EXERCISE MATERIAL
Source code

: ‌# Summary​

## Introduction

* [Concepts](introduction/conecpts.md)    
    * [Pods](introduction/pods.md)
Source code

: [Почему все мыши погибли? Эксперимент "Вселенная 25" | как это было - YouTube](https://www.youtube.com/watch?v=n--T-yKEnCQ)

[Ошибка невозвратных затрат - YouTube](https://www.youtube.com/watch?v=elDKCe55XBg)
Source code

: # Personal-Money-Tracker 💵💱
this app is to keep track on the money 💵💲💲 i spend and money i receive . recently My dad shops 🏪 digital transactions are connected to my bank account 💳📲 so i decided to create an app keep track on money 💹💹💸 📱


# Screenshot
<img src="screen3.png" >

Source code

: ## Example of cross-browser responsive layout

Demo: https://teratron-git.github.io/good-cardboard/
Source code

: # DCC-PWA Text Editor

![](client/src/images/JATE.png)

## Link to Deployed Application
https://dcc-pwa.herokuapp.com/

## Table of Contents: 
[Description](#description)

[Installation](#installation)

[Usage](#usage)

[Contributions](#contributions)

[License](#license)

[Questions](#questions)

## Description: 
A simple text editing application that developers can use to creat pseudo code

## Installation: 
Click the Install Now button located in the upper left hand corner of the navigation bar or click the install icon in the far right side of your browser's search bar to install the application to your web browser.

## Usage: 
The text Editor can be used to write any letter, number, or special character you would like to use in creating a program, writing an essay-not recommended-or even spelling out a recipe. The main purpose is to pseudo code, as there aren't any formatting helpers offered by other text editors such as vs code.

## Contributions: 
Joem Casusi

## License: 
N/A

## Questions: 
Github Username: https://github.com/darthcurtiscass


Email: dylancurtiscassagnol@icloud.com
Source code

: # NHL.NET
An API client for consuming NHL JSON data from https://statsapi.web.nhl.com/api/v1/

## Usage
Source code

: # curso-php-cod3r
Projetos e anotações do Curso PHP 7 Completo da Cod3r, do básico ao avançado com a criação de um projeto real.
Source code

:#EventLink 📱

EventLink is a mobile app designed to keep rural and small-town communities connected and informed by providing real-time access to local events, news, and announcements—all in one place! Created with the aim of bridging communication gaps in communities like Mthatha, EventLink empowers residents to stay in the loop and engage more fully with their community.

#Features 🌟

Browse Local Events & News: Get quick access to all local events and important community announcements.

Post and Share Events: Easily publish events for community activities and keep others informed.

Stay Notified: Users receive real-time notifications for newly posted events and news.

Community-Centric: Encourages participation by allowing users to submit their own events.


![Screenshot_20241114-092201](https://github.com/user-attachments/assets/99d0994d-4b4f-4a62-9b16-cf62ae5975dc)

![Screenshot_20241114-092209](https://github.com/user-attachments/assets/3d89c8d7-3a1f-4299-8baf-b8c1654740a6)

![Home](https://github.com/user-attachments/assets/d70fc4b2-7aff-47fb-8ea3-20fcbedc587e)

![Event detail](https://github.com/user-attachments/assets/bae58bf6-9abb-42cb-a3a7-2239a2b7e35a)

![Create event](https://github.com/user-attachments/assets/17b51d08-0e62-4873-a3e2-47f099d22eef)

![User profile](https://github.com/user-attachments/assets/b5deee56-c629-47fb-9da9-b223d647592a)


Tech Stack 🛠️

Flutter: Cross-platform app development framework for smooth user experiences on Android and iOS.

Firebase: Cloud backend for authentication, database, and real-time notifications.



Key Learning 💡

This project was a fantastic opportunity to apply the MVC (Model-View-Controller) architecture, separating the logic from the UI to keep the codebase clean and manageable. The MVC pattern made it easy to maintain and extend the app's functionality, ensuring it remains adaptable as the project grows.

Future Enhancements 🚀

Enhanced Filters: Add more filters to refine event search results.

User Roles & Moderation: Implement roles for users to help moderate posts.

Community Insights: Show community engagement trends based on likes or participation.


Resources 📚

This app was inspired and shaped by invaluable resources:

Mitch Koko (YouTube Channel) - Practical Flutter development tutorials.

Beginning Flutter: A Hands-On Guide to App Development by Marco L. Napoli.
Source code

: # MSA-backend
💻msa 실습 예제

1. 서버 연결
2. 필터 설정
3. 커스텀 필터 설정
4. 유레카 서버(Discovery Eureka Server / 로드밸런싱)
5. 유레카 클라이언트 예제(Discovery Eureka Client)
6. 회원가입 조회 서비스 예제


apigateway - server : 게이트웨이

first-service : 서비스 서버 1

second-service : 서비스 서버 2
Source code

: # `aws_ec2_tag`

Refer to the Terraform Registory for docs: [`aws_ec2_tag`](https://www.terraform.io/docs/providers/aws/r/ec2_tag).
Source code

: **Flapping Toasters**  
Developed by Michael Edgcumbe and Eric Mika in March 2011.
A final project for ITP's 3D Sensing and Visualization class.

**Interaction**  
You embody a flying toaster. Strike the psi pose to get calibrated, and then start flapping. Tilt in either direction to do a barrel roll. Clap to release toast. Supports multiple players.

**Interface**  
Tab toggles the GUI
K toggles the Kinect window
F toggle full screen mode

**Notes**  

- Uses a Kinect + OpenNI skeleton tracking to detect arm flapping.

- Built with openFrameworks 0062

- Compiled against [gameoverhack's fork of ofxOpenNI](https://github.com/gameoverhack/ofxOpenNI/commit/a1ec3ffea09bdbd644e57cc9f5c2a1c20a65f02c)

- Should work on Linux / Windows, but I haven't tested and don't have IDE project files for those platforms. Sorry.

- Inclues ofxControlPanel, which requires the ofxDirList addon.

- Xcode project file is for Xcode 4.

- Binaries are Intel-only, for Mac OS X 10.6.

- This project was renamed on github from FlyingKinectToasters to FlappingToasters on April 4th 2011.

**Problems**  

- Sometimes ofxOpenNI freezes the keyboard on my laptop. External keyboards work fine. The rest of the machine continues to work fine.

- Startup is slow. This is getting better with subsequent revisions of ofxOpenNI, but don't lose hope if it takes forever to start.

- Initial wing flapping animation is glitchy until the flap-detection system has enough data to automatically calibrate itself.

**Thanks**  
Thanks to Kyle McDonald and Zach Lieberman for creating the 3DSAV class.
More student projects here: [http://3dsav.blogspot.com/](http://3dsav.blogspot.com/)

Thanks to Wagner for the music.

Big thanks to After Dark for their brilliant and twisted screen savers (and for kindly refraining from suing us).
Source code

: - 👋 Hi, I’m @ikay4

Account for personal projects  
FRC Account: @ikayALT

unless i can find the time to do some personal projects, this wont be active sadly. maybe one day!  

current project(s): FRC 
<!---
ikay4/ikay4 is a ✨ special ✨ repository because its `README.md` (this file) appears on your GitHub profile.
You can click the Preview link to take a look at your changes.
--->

TASK BRIEF
Word for word, print the listing above once more.

THE COMPLETED TASK
Source code

: ‌# Summary​

## Introduction

* [Concepts](introduction/conecpts.md)    
    * [Pods](introduction/pods.md)
Source code

: [Почему все мыши погибли? Эксперимент "Вселенная 25" | как это было - YouTube](https://www.youtube.com/watch?v=n--T-yKEnCQ)

[Ошибка невозвратных затрат - YouTube](https://www.youtube.com/watch?v=elDKCe55XBg)
Source code

: # Personal-Money-Tracker 💵💱
this app is to keep track on the money 💵💲💲 i spend and money i receive . recently My dad shops 🏪 digital transactions are connected to my bank account 💳📲 so i decided to create an app keep track on money 💹💹💸 📱


# Screenshot
<img src="screen3.png" >

Source code

: ## Example of cross-browser responsive layout

Demo: https://teratron-git.github.io/good-cardboard/
Source code

: # DCC-PWA Text Editor

![](client/src/images/JATE.png)

## Link to Deployed Application
https://dcc-pwa.herokuapp.com/

## Table of Contents: 
[Description](#description)

[Installation](#installation)

[Usage](#usage)

[Contributions](#contributions)

[License](#license)

[Questions](#questions)

## Description: 
A simple text editing application that developers can use to creat pseudo code

## Installation: 
Click the Install Now button located in the upper left hand corner of the navigation bar or click the install icon in the far right side of your browser's search bar to install the application to your web browser.

## Usage: 
The text Editor can be used to write any letter, number, or special character you would like to use in creating a program, writing an essay-not recommended-or even spelling out a recipe. The main purpose is to pseudo code, as there aren't any formatting helpers offered by other text editors such as vs code.

## Contributions: 
Joem Casusi

## License: 
N/A

## Questions: 
Github Username: https://github.com/darthcurtiscass


Email: dylancurtiscassagnol@icloud.com
Source code

: # NHL.NET
An API client for consuming NHL JSON data from https://statsapi.web.nhl.com/api/v1/

## Usage
Source code

: # curso-php-cod3r
Projetos e anotações do Curso PHP 7 Completo da Cod3r, do básico ao avançado com a criação de um projeto real.
Source code

:#EventLink 📱

EventLink is a mobile app designed to keep rural and small-town communities connected and informed by providing real-time access to local events, news, and announcements—all in one place! Created with the aim of bridging communication gaps in communities like Mthatha, EventLink empowers residents to stay in the loop and engage more fully with their community.

#Features 🌟

Browse Local Events & News: Get quick access to all local events and important community announcements.

Post and Share Events: Easily publish events for community activities and keep others informed.

Stay Notified: Users receive real-time notifications for newly posted events and news.

Community-Centric: Encourages participation by allowing users to submit their own events.


![Screenshot_20241114-092201](https://github.com/user-attachments/assets/99d0994d-4b4f-4a62-9b16-cf62ae5975dc)

![Screenshot_20241114-092209](https://github.com/user-attachments/assets/3d89c8d7-3a1f-4299-8baf-b8c1654740a6)

![Home](https://github.com/user-attachments/assets/d70fc4b2-7aff-47fb-8ea3-20fcbedc587e)

![Event detail](https://github.com/user-attachments/assets/bae58bf6-9abb-42cb-a3a7-2239a2b7e35a)

![Create event](https://github.com/user-attachments/assets/17b51d08-0e62-4873-a3e2-47f099d22eef)

![User profile](https://github.com/user-attachments/assets/b5deee56-c629-47fb-9da9-b223d647592a)


Tech Stack 🛠️

Flutter: Cross-platform app development framework for smooth user experiences on Android and iOS.

Firebase: Cloud backend for authentication, database, and real-time notifications.



Key Learning 💡

This project was a fantastic opportunity to apply the MVC (Model-View-Controller) architecture, separating the logic from the UI to keep the codebase clean and manageable. The MVC pattern made it easy to maintain and extend the app's functionality, ensuring it remains adaptable as the project grows.

Future Enhancements 🚀

Enhanced Filters: Add more filters to refine event search results.

User Roles & Moderation: Implement roles for users to help moderate posts.

Community Insights: Show community engagement trends based on likes or participation.


Resources 📚

This app was inspired and shaped by invaluable resources:

Mitch Koko (YouTube Channel) - Practical Flutter development tutorials.

Beginning Flutter: A Hands-On Guide to App Development by Marco L. Napoli.
Source code

: # MSA-backend
💻msa 실습 예제

1. 서버 연결
2. 필터 설정
3. 커스텀 필터 설정
4. 유레카 서버(Discovery Eureka Server / 로드밸런싱)
5. 유레카 클라이언트 예제(Discovery Eureka Client)
6. 회원가입 조회 서비스 예제


apigateway - server : 게이트웨이

first-service : 서비스 서버 1

second-service : 서비스 서버 2
Source code

: # `aws_ec2_tag`

Refer to the Terraform Registory for docs: [`aws_ec2_tag`](https://www.terraform.io/docs/providers/aws/r/ec2_tag).
Source code

: **Flapping Toasters**  
Developed by Michael Edgcumbe and Eric Mika in March 2011.
A final project for ITP's 3D Sensing and Visualization class.

**Interaction**  
You embody a flying toaster. Strike the psi pose to get calibrated, and then start flapping. Tilt in either direction to do a barrel roll. Clap to release toast. Supports multiple players.

**Interface**  
Tab toggles the GUI
K toggles the Kinect window
F toggle full screen mode

**Notes**  

- Uses a Kinect + OpenNI skeleton tracking to detect arm flapping.

- Built with openFrameworks 0062

- Compiled against [gameoverhack's fork of ofxOpenNI](https://github.com/gameoverhack/ofxOpenNI/commit/a1ec3ffea09bdbd644e57cc9f5c2a1c20a65f02c)

- Should work on Linux / Windows, but I haven't tested and don't have IDE project files for those platforms. Sorry.

- Inclues ofxControlPanel, which requires the ofxDirList addon.

- Xcode project file is for Xcode 4.

- Binaries are Intel-only, for Mac OS X 10.6.

- This project was renamed on github from FlyingKinectToasters to FlappingToasters on April 4th 2011.

**Problems**  

- Sometimes ofxOpenNI freezes the keyboard on my laptop. External keyboards work fine. The rest of the machine continues to work fine.

- Startup is slow. This is getting better with subsequent revisions of ofxOpenNI, but don't lose hope if it takes forever to start.

- Initial wing flapping animation is glitchy until the flap-detection system has enough data to automatically calibrate itself.

**Thanks**  
Thanks to Kyle McDonald and Zach Lieberman for creating the 3DSAV class.
More student projects here: [http://3dsav.blogspot.com/](http://3dsav.blogspot.com/)

Thanks to Wagner for the music.

Big thanks to After Dark for their brilliant and twisted screen savers (and for kindly refraining from suing us).
Source code

: - 👋 Hi, I’m @ikay4

Account for personal projects  
FRC Account: @ikayALT

unless i can find the time to do some personal projects, this wont be active sadly. maybe one day!  

current project(s): FRC 
<!---
ikay4/ikay4 is a ✨ special ✨ repository because its `README.md` (this file) appears on your GitHub profile.
You can click the Preview link to take a look at your changes.
--->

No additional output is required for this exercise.